Now, let’s look at the stats:
Combining the numbers, Census 2011 results reveal that in Khayelitsha and Hanover Park, 3.9% of the households in these areas have no access to toilets, only 52,49% completed matric and live below the poverty line, with an overall household income of R2,400 per month.
Key threads in poverty discourse in Khayelitsha and similar areas are the lack of resources people need to survive, that which preserves dignity and allows communities to achieve their full potential. For the majority of households here, the decision between buying a loaf of bread or a pack of sanitary towels is a real predicament for families. A dilemma between maintaining the dignity of a young girl and feeding the family exists. This is a heartbreaking reality, and is not unique to South Africa.

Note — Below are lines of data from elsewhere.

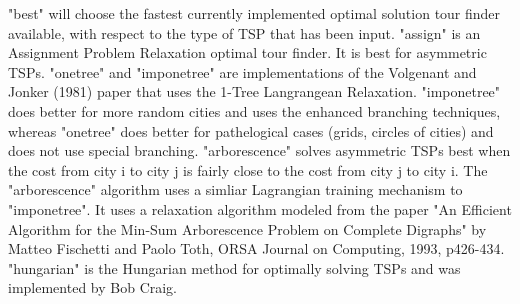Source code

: "best" will choose the fastest currently implemented optimal solution tour
finder available, with respect to the type of TSP that has been input.
"assign" is an Assignment Problem Relaxation optimal tour finder.  It is
best for asymmetric TSPs.  "onetree" and "imponetree" are implementations
of the Volgenant and Jonker (1981) paper that uses the 1-Tree Langrangean
Relaxation.  "imponetree" does better for more random cities and uses
the enhanced branching techniques, whereas "onetree" does better for
pathelogical cases (grids, circles of cities) and does not use special
branching.  "arborescence" solves asymmetric TSPs best when the cost
from city i to city j is fairly close to the cost from city j to city i.
The "arborescence" algorithm uses a simliar Lagrangian training mechanism
to "imponetree".  It uses a relaxation algorithm modeled from the paper
"An Efficient Algorithm for the Min-Sum Arborescence Problem on Complete
Digraphs" by Matteo Fischetti and Paolo Toth, ORSA Journal on Computing,
1993, p426-434.  "hungarian" is the Hungarian method for optimally solving
TSPs and was implemented by Bob Craig.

In 1997, the Department of Welfare released a White Paper on Social Welfare in South Africa which highlights the basic needs that must be met to ensure that citizens participate fully in society. The basic needs connect an “absolute core” across the basic dimensions of poverty, living environment, health, education, material, human capital, social capital and employment.
“Endemic and widespread poverty continues to disfigure the face of our country. It will always be impossible for us to say that we have fully restored the dignity of all our people as long as this situation persists. For this reason the struggle to eradicate poverty has been and will continue to be a cornerstone of the national effort to build the new South Africa.” (former President Thabo Mbeki, 2004)
If we truly want to flourish as a country, dignity for the vulnerable must be restored to enable all citizens full participation in society.